The units digit of a two-digit number is 1 less than the square of the tens digit. The number reversed is 7 more than twice the original number. Find the original number.
" The units digit of a two-digit number is 1 less than the square of the tens digit "
the only possiblities are
10 , 23 , and 38
A quick check,
83 = 2(38) + 7
the original number is 38
or (the long algebraic way)
Let the unit digit be y
let the x digit be x
then y = x^2 - 1
Original number: 10x + y
reversed number: 10y + x
10y + x = 2(10x + y) + 7
19x -8y + 7 = 0
sub in y = x^2 - 1
8x^2 - 19x + 15 = 0
(x-3)(8x-5) = 0
x = 3 or x = a fraction
so x=3, then y= 9-1 = 8
the original number is 38
To solve this problem, let's use algebraic equations.

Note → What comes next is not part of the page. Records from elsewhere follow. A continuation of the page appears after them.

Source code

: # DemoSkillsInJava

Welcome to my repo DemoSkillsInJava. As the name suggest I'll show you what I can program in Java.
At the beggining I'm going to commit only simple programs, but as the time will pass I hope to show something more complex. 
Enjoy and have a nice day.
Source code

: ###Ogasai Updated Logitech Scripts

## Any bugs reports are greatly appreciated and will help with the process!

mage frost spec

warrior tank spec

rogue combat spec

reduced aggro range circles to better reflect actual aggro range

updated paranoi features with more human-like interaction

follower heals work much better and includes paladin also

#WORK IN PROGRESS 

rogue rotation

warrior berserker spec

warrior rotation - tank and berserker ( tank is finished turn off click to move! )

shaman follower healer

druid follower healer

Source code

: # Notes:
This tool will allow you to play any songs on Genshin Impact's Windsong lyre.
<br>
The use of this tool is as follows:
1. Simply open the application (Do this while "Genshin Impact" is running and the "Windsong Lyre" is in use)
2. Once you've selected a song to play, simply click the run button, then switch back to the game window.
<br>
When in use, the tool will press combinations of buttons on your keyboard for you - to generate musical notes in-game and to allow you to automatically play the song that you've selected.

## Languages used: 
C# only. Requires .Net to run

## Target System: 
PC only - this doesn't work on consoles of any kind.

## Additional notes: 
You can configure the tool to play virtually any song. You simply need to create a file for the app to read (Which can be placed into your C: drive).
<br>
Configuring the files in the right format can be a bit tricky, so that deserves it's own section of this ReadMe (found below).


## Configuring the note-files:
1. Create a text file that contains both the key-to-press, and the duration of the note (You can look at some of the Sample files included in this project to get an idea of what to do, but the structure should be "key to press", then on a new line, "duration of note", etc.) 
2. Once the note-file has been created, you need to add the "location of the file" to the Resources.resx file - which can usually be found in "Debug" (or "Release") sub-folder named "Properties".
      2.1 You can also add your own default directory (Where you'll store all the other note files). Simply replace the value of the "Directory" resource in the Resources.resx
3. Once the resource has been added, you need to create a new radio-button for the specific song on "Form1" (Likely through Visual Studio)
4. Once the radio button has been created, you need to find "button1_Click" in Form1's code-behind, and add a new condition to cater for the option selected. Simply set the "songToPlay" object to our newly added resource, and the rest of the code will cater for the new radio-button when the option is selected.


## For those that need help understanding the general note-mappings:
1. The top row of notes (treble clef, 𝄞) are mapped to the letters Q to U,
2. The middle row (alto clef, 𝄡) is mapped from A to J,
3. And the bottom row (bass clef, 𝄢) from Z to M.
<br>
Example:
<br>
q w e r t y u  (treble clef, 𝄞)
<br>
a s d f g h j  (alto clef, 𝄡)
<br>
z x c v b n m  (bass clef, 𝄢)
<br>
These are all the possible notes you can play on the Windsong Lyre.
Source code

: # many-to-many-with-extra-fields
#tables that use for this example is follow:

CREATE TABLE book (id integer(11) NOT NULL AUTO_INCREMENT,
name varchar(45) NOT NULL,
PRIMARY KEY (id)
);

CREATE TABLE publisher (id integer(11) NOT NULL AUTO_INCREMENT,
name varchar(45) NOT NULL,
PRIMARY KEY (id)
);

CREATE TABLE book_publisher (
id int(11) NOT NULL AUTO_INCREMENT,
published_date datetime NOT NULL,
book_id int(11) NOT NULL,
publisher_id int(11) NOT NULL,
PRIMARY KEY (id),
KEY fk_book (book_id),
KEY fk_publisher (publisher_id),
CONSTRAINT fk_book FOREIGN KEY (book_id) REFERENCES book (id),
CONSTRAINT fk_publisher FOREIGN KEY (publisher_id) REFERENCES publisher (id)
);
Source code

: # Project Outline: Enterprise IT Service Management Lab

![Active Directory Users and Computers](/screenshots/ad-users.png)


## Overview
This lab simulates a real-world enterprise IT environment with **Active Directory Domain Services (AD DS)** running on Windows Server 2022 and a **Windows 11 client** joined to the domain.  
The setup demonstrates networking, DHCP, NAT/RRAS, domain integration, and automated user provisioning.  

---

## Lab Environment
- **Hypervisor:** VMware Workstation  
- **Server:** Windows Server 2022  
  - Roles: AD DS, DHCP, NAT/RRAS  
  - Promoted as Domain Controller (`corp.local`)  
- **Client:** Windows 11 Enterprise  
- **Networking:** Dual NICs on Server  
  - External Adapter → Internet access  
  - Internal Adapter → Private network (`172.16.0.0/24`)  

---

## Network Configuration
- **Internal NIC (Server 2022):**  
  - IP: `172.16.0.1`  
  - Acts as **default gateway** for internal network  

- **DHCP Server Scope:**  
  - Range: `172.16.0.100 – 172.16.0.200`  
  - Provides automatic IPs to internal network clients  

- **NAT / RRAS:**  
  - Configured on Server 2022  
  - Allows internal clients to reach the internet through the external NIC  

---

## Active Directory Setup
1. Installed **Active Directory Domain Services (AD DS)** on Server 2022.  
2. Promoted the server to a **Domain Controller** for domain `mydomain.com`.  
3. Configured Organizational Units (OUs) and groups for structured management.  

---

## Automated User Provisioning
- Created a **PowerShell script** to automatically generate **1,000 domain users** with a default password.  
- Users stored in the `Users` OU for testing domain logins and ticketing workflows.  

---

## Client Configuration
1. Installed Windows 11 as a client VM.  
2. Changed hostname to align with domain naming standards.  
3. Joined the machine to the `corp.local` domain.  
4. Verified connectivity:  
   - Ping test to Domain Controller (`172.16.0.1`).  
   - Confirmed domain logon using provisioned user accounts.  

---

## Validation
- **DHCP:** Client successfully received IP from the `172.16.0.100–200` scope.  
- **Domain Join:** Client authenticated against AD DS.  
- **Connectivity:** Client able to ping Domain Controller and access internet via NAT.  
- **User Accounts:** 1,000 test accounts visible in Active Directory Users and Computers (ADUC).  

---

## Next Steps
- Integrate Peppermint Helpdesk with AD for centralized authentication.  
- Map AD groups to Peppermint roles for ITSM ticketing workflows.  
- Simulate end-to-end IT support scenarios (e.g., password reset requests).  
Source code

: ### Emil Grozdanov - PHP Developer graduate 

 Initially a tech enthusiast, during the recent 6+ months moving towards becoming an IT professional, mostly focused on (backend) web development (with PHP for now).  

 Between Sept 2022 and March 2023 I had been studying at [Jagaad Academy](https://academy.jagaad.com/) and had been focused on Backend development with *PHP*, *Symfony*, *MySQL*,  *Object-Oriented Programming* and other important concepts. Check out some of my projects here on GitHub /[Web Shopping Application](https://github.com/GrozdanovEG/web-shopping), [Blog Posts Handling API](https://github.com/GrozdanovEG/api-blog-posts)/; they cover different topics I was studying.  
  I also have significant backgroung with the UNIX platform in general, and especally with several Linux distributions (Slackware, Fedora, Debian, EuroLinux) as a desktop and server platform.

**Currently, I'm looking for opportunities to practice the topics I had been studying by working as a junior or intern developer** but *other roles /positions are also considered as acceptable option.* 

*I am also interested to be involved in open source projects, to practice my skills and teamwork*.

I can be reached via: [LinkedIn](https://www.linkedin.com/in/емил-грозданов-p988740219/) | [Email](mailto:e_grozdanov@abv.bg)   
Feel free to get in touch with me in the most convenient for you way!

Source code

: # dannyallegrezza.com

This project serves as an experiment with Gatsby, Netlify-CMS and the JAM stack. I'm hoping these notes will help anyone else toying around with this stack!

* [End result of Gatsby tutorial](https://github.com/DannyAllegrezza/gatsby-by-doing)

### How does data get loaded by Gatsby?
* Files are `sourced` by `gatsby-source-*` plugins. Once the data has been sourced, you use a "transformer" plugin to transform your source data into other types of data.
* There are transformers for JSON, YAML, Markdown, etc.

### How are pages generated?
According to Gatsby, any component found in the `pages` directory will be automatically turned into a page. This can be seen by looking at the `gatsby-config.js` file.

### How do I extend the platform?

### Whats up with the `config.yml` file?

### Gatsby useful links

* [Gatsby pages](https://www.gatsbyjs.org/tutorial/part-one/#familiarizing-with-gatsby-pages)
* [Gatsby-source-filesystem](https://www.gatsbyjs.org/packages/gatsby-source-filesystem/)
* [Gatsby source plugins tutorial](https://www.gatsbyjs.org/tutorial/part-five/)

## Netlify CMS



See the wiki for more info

Let's assume the tens digit of the two-digit number is "x" and the units digit is "y".
According to the problem, we know that the units digit is 1 less than the square of the tens digit. So, we can write the equation:
y = x^2 - 1 (Equation 1)
We also know that the number reversed is 7 more than twice the original number. The original number can be represented as 10x + y, and its reverse is 10y + x. So, we can write the equation:
10y + x = 2(10x + y) + 7 (Equation 2)
Now, we have a system of equations (Equation 1 and Equation 2) that we can solve simultaneously to find the values of x and y, and hence the original number.
Let's solve this system of equations:
Substitute the value of y from Equation 1 into Equation 2:
10(x^2 - 1) + x = 20x + 2y + 7
Expanding and rearranging the terms:
10x^2 - 10 + x = 20x + 2y + 7
10x^2 - 19x - 2y + 17 = 0
Now, we have a quadratic equation in terms of "x". Let's solve it using factoring or the quadratic formula:
Factorizing the quadratic equation might be challenging, so let's use the quadratic formula:
x = (-b ± √(b^2 - 4ac)) / (2a)
For our equation, a = 10, b = -19, and c = 17
x = (-(-19) ± √((-19)^2 - 4 * 10 * 17)) / (2 * 10)
= (19 ± √(361 - 680)) / 20
= (19 ± √(-319)) / 20
The square root of a negative number is not a real number, so we can see that there are no real solutions for "x" in this case. Therefore, there is no two-digit number that satisfies the given conditions.